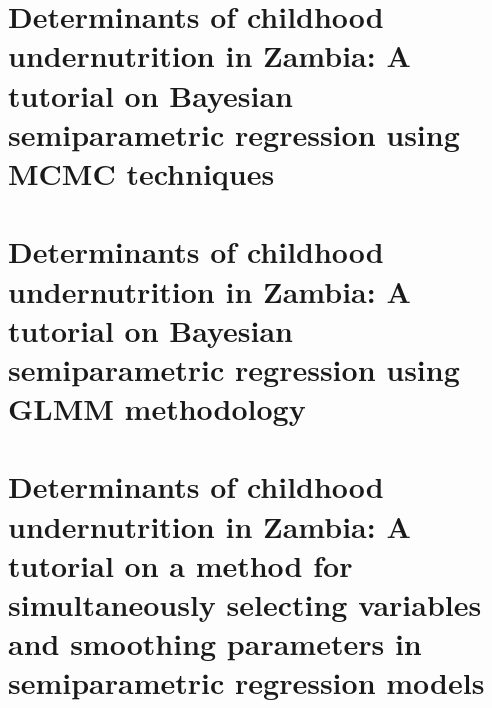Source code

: \documentclass[11pt,a4paper,twoside]{bayesxreport}
\begin{document}
\MakeShortVerb{\|}


\newpage

\chapter[A tutorial
on Bayesian semiparametric regression using MCMC
techniques]{Determinants of childhood undernutrition in Zambia: A
tutorial on Bayesian semiparametric regression using MCMC
techniques} \label{zambiaanalysis}



\chapter[A tutorial
on Bayesian semiparametric regression using GLMM
methodology]{Determinants of childhood undernutrition in Zambia: A
tutorial on Bayesian semiparametric regression using GLMM
methodology} \label{remlregzambiaanalysis}



\chapter[Simultaneously selecting variables and smoothing parameters] {Determinants of childhood undernutrition in Zambia: A
tutorial on a method for simultaneously selecting variables and
smoothing parameters in semiparametric regression models}
\label{zambia_step_analysis}




\end{document}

● ● ● ● ● ● ●

- [What this task involves]:
Copy the data exactly. Any picture it contains is to be omitted.

- [Output of the task]:
Source code

: \documentclass[11pt,a4paper,twoside]{bayesxreport}
\begin{document}
\MakeShortVerb{\|}


\newpage

\chapter[A tutorial
on Bayesian semiparametric regression using MCMC
techniques]{Determinants of childhood undernutrition in Zambia: A
tutorial on Bayesian semiparametric regression using MCMC
techniques} \label{zambiaanalysis}



\chapter[A tutorial
on Bayesian semiparametric regression using GLMM
methodology]{Determinants of childhood undernutrition in Zambia: A
tutorial on Bayesian semiparametric regression using GLMM
methodology} \label{remlregzambiaanalysis}



\chapter[Simultaneously selecting variables and smoothing parameters] {Determinants of childhood undernutrition in Zambia: A
tutorial on a method for simultaneously selecting variables and
smoothing parameters in semiparametric regression models}
\label{zambia_step_analysis}




\end{document}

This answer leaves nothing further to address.